The story goes on to tell of the results of Adam and Eve’s sin and what it means for them, the world, and the fate of all creation. When Adam and Eve realized they were naked they became ashamed and tried to cover their shame themselves with leaves. Then in 3:21 we get a picture of God’s heart for us. It says, “The LORD God made garments of skin for Adam and his wife, and clothed them.” This might not seem like much, but it speaks volumes of God’s love for us and His plan of redemption. At this point in time the Old Testament Law with it’s sacrifices for sin had not been given yet, so animal sacrifice had not been instituted yet either. So where did God get the material to make “garments of skin” for them? Even in this act of clothing Adam and Eve He is declaring to us that He is the one who covers our shame and provides the means by which we are forgiven. God had to perform the first sacrifice in order to get the skin that He used to make the clothing. The Lamb slain before the foundation of the world, The Sacrifice, performed the first sacrifice in order to cover our shame. He did this because He so deeply desires our presence. Imagine the eternal God, creator of everything, desiring our presence to such an extent that He goes to unimaginable lengths to secure it. His greatest pleasure was to walk through the garden in the cool of the day with the ones He loves. And He stops at nothing to provide a way for that to be possible.

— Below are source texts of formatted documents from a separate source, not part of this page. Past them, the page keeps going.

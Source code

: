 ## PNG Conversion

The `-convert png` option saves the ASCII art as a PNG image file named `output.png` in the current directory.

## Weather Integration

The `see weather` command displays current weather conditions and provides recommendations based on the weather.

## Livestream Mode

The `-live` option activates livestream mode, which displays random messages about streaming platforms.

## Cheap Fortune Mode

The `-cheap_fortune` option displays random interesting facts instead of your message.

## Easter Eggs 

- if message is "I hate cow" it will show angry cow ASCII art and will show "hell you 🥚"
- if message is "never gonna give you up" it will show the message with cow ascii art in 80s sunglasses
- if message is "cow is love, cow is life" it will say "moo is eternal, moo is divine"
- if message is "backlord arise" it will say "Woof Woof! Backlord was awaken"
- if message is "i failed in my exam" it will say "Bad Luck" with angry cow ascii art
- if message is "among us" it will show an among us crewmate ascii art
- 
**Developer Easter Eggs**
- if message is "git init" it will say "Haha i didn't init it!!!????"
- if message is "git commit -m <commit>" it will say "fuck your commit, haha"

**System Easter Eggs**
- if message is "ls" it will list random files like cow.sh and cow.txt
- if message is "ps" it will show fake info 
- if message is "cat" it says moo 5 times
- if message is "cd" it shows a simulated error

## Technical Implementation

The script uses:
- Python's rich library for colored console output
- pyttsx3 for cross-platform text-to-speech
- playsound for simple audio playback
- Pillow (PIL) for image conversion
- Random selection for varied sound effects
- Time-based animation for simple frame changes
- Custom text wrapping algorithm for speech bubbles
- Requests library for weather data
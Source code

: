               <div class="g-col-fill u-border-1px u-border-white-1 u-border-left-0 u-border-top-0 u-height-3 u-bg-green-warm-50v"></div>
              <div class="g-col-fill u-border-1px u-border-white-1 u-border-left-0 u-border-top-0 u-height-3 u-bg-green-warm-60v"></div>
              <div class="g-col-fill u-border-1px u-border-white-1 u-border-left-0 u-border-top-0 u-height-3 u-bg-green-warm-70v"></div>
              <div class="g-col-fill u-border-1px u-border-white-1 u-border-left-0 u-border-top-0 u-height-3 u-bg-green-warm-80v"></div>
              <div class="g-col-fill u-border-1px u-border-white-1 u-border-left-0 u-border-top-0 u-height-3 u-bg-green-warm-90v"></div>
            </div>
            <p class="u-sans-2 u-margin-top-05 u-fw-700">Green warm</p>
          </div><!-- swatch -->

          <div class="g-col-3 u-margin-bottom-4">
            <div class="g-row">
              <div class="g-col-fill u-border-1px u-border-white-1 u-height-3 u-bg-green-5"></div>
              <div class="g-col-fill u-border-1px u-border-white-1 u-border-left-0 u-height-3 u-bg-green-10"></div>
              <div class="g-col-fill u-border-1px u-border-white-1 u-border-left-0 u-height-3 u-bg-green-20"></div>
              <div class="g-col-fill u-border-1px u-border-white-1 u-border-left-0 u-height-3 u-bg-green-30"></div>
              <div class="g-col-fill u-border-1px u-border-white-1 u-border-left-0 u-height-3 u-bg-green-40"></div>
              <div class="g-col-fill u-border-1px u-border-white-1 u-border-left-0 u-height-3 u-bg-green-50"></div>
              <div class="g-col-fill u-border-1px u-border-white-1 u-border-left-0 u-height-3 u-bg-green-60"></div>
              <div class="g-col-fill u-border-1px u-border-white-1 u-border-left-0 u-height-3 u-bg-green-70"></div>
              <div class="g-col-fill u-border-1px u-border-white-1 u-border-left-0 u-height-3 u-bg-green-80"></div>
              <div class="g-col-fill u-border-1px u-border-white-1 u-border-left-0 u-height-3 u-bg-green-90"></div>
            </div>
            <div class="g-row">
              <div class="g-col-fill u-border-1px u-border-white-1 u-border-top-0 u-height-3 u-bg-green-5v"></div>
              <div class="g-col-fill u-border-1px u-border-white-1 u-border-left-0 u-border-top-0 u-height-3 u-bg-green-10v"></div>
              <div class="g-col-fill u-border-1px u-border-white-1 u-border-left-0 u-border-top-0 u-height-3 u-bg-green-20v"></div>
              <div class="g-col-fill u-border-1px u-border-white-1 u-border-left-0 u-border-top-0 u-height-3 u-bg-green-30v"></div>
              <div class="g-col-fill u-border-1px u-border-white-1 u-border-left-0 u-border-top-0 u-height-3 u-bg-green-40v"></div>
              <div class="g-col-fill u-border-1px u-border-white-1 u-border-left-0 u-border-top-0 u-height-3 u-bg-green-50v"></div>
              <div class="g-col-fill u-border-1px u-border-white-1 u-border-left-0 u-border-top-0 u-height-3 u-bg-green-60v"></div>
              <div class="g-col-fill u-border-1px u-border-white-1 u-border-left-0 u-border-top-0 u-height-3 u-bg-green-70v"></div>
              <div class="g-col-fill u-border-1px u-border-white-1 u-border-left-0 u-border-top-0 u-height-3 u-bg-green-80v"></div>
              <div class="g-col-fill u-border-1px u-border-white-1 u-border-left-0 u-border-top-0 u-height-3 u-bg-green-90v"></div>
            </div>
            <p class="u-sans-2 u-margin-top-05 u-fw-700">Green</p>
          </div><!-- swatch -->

Imagine how sweet those days before “the fall” must have been to God. All those times of walking in the cool of the day with those He loved, knowing full well that at some point things would change and He would have to start a heart-wrenching process of redemption. In providing the clothing for Adam and Eve He declared that only He could provide the sacrifice that was sufficient to take away our shame. He was prophetically declaring how He would ultimately sacrifice Himself so that we could live. He willingly chose death in order to give us life.
Jesus is referred to as the First and the Last; it is much more than a reference to His eternal existence. He performed the first sacrifice knowing full well that He Himself would be the last sacrifice. He initiated our redemption and He finished it.
God knew where Adam and Eve were when He called, “Where are you?” in the garden. But He gives us the choice on how we want to respond to His calling.